Las respuestas del señor I. eran coherentes e inmediatas. (Habría sido muy difícil, si no imposible, para una persona con visión normal realizar esas estimaciones instantáneas e invariablemente «correctas», incluso con una memoria perfecta y un profundo conocimiento de las más recientes teorías del color.) El señor I., estaba claro,
distinguía
longitudes de onda, pero a partir de ahí era incapaz de traducir en color las longitudes de onda que distinguía; no podía generar la construcción mental o cerebral del color.

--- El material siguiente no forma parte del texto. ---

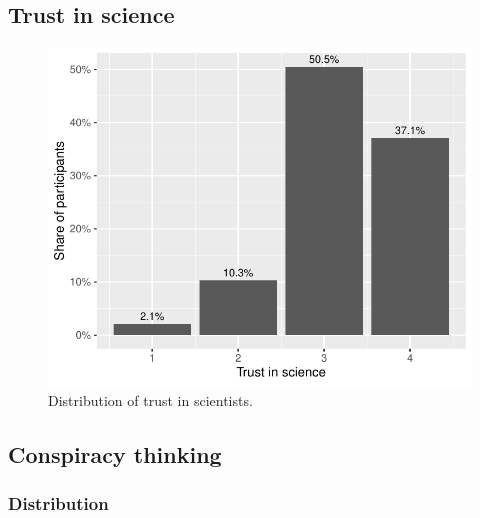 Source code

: \documentclass[
  doc,floatsintext]{apa6}
\begin{document}
\subsection{Trust in science}\label{trust-in-science-3}



\begin{figure}
\centering
\includegraphics{output/figures/exp1-trust-scientists.pdf}
\caption{\label{fig:exp1-trust-scientists}Distribution of trust in scientists.}
\end{figure}

\subsection{Conspiracy thinking}\label{conspiracy-thinking}

\subsubsection{Distribution}\label{distribution}
\end{document}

Este descubrimiento no sólo clarificó la naturaleza del problema, sino que sirvió también para señalar su localización. La corteza visual primaria del señor L estaba esencialmente intacta, y era la corteza secundaria (específicamente las zonas V4, o sus conexiones) la que prácticamente había sufrido casi todo el daño. Estas zonas son muy pequeñas, incluso en el hombre; y sin embargo todas nuestras percepciones del color, toda nuestra capacidad de imaginarlo o recordarlo, toda nuestra sensación de vivir en un mundo en color, depende crucialmente de su integridad. Una desgracia había destruido esas zonas del tamaño de una judía en el cerebro del señor I., y con ello toda su vida, su mundo, había cambiado.